## [What the task asks]
The answer must consist only of the lines from the line with "1. Iterate through" to the line with "1. Compute the", both included, exactly as they stand below.

## [Data under study]
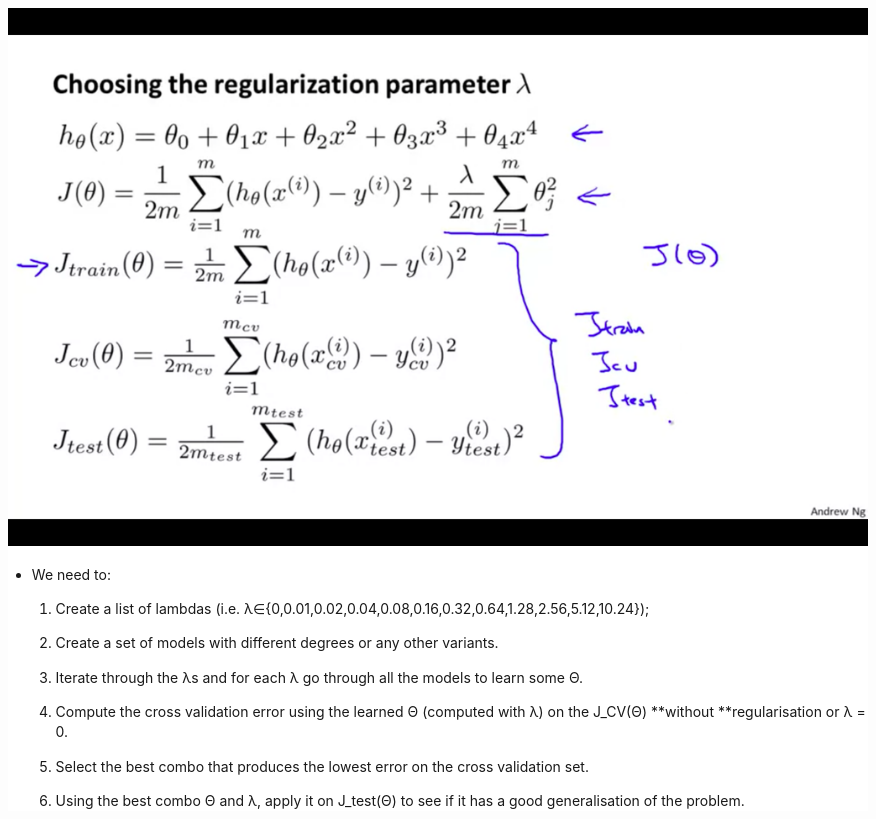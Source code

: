   ![Choosing Parameter.png](/assets/images/ml-andrew-ng-week-6/choosing-parameter.png)

  - We need to:

    1. Create a list of lambdas (i.e. λ∈{0,0.01,0.02,0.04,0.08,0.16,0.32,0.64,1.28,2.56,5.12,10.24});

    1. Create a set of models with different degrees or any other variants.

    1. Iterate through the λs and for each λ go through all the models to learn some Θ.

    1. Compute the cross validation error using the learned Θ (computed with λ) on the J_CV(Θ) **without **regularisation or λ = 0.

    1. Select the best combo that produces the lowest error on the cross validation set.

    1. Using the best combo Θ and λ, apply it on J_test(Θ) to see if it has a good generalisation of the problem.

## [Your solution]
    1. Iterate through the λs and for each λ go through all the models to learn some Θ.

    1. Compute the cross validation error using the learned Θ (computed with λ) on the J_CV(Θ) **without **regularisation or λ = 0.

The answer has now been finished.